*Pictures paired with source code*
►
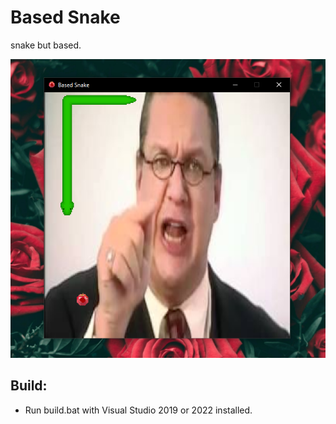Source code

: # Based Snake
snake but based.

![screenshot.png](screenshot.png)
## Build:
- Run build.bat with Visual Studio 2019 or 2022 installed.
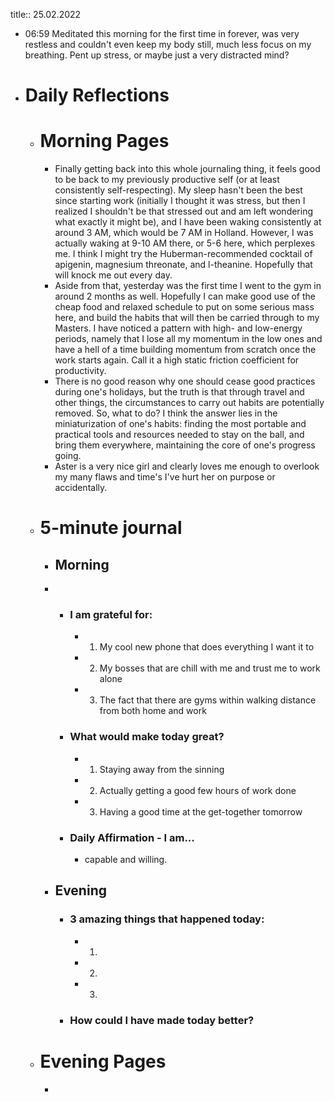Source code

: title:: 25.02.2022

- 06:59 Meditated this morning for the first time in forever, was very restless and couldn't even keep my body still, much less focus on my breathing. Pent up stress, or maybe just a very distracted mind?
- # Daily Reflections
	- # Morning Pages
		- Finally getting back into this whole journaling thing, it feels good to be back to my previously productive self (or at least consistently self-respecting). My sleep hasn't been the best since starting work (initially I thought it was stress, but then I realized I shouldn't be that stressed out and am left wondering what exactly it might be), and I have been waking consistently at around 3 AM, which would be 7 AM in Holland. However, I was actually waking at 9-10 AM there, or 5-6 here, which perplexes me. I think I might try the Huberman-recommended cocktail of apigenin, magnesium threonate, and l-theanine. Hopefully that will knock me out every day.
		- Aside from that, yesterday was the first time I went to the gym in around 2 months as well. Hopefully I can make good use of the cheap food and relaxed schedule to put on some serious mass here, and build the habits that will then be carried through to my Masters. I have noticed a pattern with high- and low-energy periods, namely that I lose all my momentum in the low ones and have a hell of a time building momentum from scratch once the work starts again. Call it a high static friction coefficient for productivity.
		- There is no good reason why one should cease good practices during one's holidays, but the truth is that through travel and other things, the circumstances to carry out habits are potentially removed. So, what to do? I think the answer lies in the miniaturization of one's habits: finding the most portable and practical tools and resources needed to stay on the ball, and bring them everywhere, maintaining the core of one's progress going.
		- Aster is a very nice girl and clearly loves me enough to overlook my many flaws and time's I've hurt her on purpose or accidentally.
	- # 5-minute journal
		- ## Morning
		-
			- ### I am grateful for:
				- 1. My cool new phone that does everything I want it to
				- 2. My bosses that are chill with me and trust me to work alone
				- 3. The fact that there are gyms within walking distance from both home and work
			- ### What would make today great?
				- 1. Staying away from the sinning
				- 2. Actually getting a good few hours of work done
				- 3. Having a good time at the get-together tomorrow
			- ### Daily Affirmation - I am...
				- capable and willing.
		- ## Evening
			- ### 3 amazing things that happened today:
				- 1.
				- 2.
				- 3.
			- ### How could I have made today better?
	- # Evening Pages
		-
◄
*BRIEF*
Would you return all of the data above word for word, omitting every picture?

*WRITTEN SOLUTION*
Source code

: # Based Snake
snake but based.

![screenshot.png](screenshot.png)
## Build:
- Run build.bat with Visual Studio 2019 or 2022 installed.
Source code

: title:: 25.02.2022

- 06:59 Meditated this morning for the first time in forever, was very restless and couldn't even keep my body still, much less focus on my breathing. Pent up stress, or maybe just a very distracted mind?
- # Daily Reflections
	- # Morning Pages
		- Finally getting back into this whole journaling thing, it feels good to be back to my previously productive self (or at least consistently self-respecting). My sleep hasn't been the best since starting work (initially I thought it was stress, but then I realized I shouldn't be that stressed out and am left wondering what exactly it might be), and I have been waking consistently at around 3 AM, which would be 7 AM in Holland. However, I was actually waking at 9-10 AM there, or 5-6 here, which perplexes me. I think I might try the Huberman-recommended cocktail of apigenin, magnesium threonate, and l-theanine. Hopefully that will knock me out every day.
		- Aside from that, yesterday was the first time I went to the gym in around 2 months as well. Hopefully I can make good use of the cheap food and relaxed schedule to put on some serious mass here, and build the habits that will then be carried through to my Masters. I have noticed a pattern with high- and low-energy periods, namely that I lose all my momentum in the low ones and have a hell of a time building momentum from scratch once the work starts again. Call it a high static friction coefficient for productivity.
		- There is no good reason why one should cease good practices during one's holidays, but the truth is that through travel and other things, the circumstances to carry out habits are potentially removed. So, what to do? I think the answer lies in the miniaturization of one's habits: finding the most portable and practical tools and resources needed to stay on the ball, and bring them everywhere, maintaining the core of one's progress going.
		- Aster is a very nice girl and clearly loves me enough to overlook my many flaws and time's I've hurt her on purpose or accidentally.
	- # 5-minute journal
		- ## Morning
		-
			- ### I am grateful for:
				- 1. My cool new phone that does everything I want it to
				- 2. My bosses that are chill with me and trust me to work alone
				- 3. The fact that there are gyms within walking distance from both home and work
			- ### What would make today great?
				- 1. Staying away from the sinning
				- 2. Actually getting a good few hours of work done
				- 3. Having a good time at the get-together tomorrow
			- ### Daily Affirmation - I am...
				- capable and willing.
		- ## Evening
			- ### 3 amazing things that happened today:
				- 1.
				- 2.
				- 3.
			- ### How could I have made today better?
	- # Evening Pages
		-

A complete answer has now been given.